Deep Gratitude for Community

Rocks on a dirt path.

Centering Indigenous Ways of Being, Knowing, and Doing

On November 8, 2019, the School of Leadership Studies came together on the ancestral lands of the Xwsepsum (Esquimalt) and Lekwungen (Songhees) families to continue conversations about how we can explore decolonization, Indigenization, and reconciliation in the MA Leadership program and the School of Leadership Studies more broadly. An Allan Cahoon Global Advancement and Diversity Award was received to support this conversation.

This blog post shares one faculty member’s reflections on this work.

Reflection

Dear community:

With the holiday season upon us, I am filled with heartfelt gratitude and wonder for this place, the School of Leadership Studies at Royal Roads University, which rests on the ancestral lands of the Xwsepsum (Esquimalt) and Lekwungen (Songhees) families, and where I have the incredible opportunity to work, live, and grow.

“To be here is to be affected, made more” (Wagamese, 2016, p. 146).

This year, I feel particularly grateful to be part of our School community that continues to come together to explore how we might decolonize our programs and our work, or as dear colleague Alexia McKinnon suggested: how we can centre Indigenous ways of being, knowing, and doing in all that we do.

As a visitor on these lands, I’m constantly reminded about how important this work is. Yet, I’m also filled with so many questions: what is this work exactly, what does it look like and feel like, how will we know when we are there, and that we have done it in a good way? I’m not entirely sure what to do; however, I know in my bones that it is vital that we grapple with these challenging and important questions, both individually and collectively.

I’m learning from colleagues and friends who self-identify as Indigenous that this work isn’t easy and there is no clear path ahead.
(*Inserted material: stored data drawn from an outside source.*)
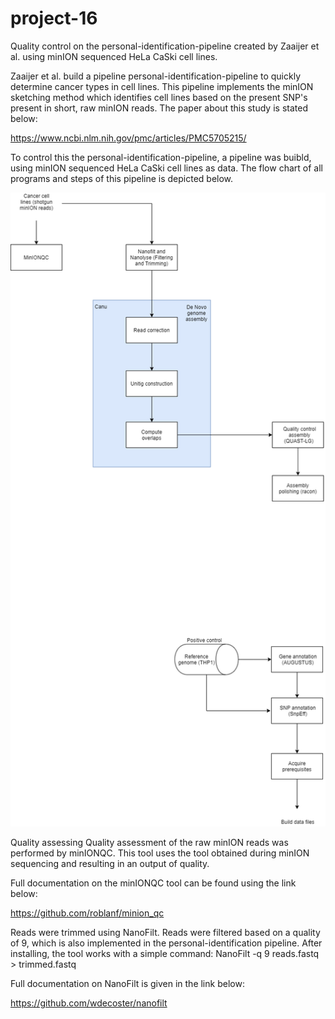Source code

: # project-16
Quality control on the personal-identification-pipeline created by Zaaijer et al. using minION sequenced HeLa CaSki cell lines.

Zaaijer et al. build a pipeline personal-identification-pipeline to quickly determine cancer types in cell lines. This pipeline implements the minION sketching method which identifies cell lines based on the present SNP's present in short, raw minION reads. The paper about this study is stated below:

https://www.ncbi.nlm.nih.gov/pmc/articles/PMC5705215/

To control this the personal-identification-pipeline, a pipeline was buibld, using minION sequenced HeLa CaSki cell lines as data.
The flow chart of all programs and steps of this pipeline is depicted below.

![](flowchart_end_report.png)

Quality assessing 
Quality assessment of the raw minION reads was performed by minIONQC. This tool uses the tool obtained during minION sequencing and resulting in an output of quality. 

Full documentation on the minIONQC tool can be found using the link below:

https://github.com/roblanf/minion_qc

Reads were trimmed using NanoFilt. Reads were filtered based on a quality of 9, which is also implemented in the personal-identification pipeline. After installing, the tool works with a simple command: NanoFilt -q 9 reads.fastq > trimmed.fastq  

Full documentation on NanoFilt is given in the link below:

https://github.com/wdecoster/nanofilt






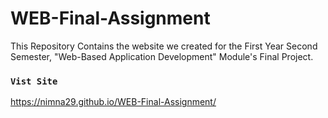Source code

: # WEB-Final-Assignment
This Repository Contains the website we created for the First Year Second Semester, "Web-Based Application Development" Module's Final Project. 

### `Vist Site`
https://nimna29.github.io/WEB-Final-Assignment/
Rather, we are being called to step into this discomfort and uncertainty with an open mind, an open heart, and an open will. We are being invited to listen, to trust, to learn, to misstep, and to apologize. We are being asked to rediscover what it means to be in relationship and to reimagine the possible.
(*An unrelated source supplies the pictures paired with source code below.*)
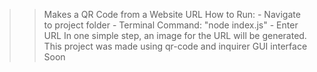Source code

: >> Makes a QR Code from a Website URL
>> How to Run:
      - Navigate to project folder
      - Terminal Command: "node index.js"
      - Enter URL
>> In one simple step, an image for the URL will be generated.
>> This project was made using qr-code and inquirer
>> GUI interface Soon
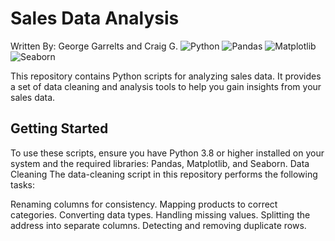 # Sales Data Analysis
Written By: George Garrelts and Craig G.
![Python](https://img.shields.io/badge/Python-3.8%2B-blue)
![Pandas](https://img.shields.io/badge/Pandas-1.3.3-blue)
![Matplotlib](https://img.shields.io/badge/Matplotlib-3.4.3-blue)
![Seaborn](https://img.shields.io/badge/Seaborn-0.11.2-blue)

This repository contains Python scripts for analyzing sales data. It provides a set of data cleaning and analysis tools to help you gain insights from your sales data.

## Getting Started

To use these scripts, ensure you have Python 3.8 or higher installed on your system and the required libraries: Pandas, Matplotlib, and Seaborn.
Data Cleaning
The data-cleaning script in this repository performs the following tasks:

Renaming columns for consistency.
Mapping products to correct categories.
Converting data types.
Handling missing values.
Splitting the address into separate columns.
Detecting and removing duplicate rows.




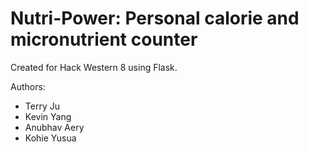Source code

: # **Nutri-Power: Personal calorie and micronutrient counter**
Created for Hack Western 8 using Flask.

Authors: 
- Terry Ju
- Kevin Yang
- Anubhav Aery
- Kohie Yusua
As a member of the School of Leadership Studies, I’m excited we are taking steps forward to sit with these questions and to reimagine how we can centre Indigenous ways of being, knowing, and doing in all that we do. I feel grateful to be part of this incredible, courageous community. And although we don’t yet know where we are heading, we are doing it together— together we are reimagining our collective future. This feels powerful beyond measure and I am deeply grateful to be on this journey into the unknown with all of you.

Thank you for all that you are and all that you do!

References:

Wagamese. R. (2016). Embers: One Ojibway’s meditations. Douglas & McIntyre.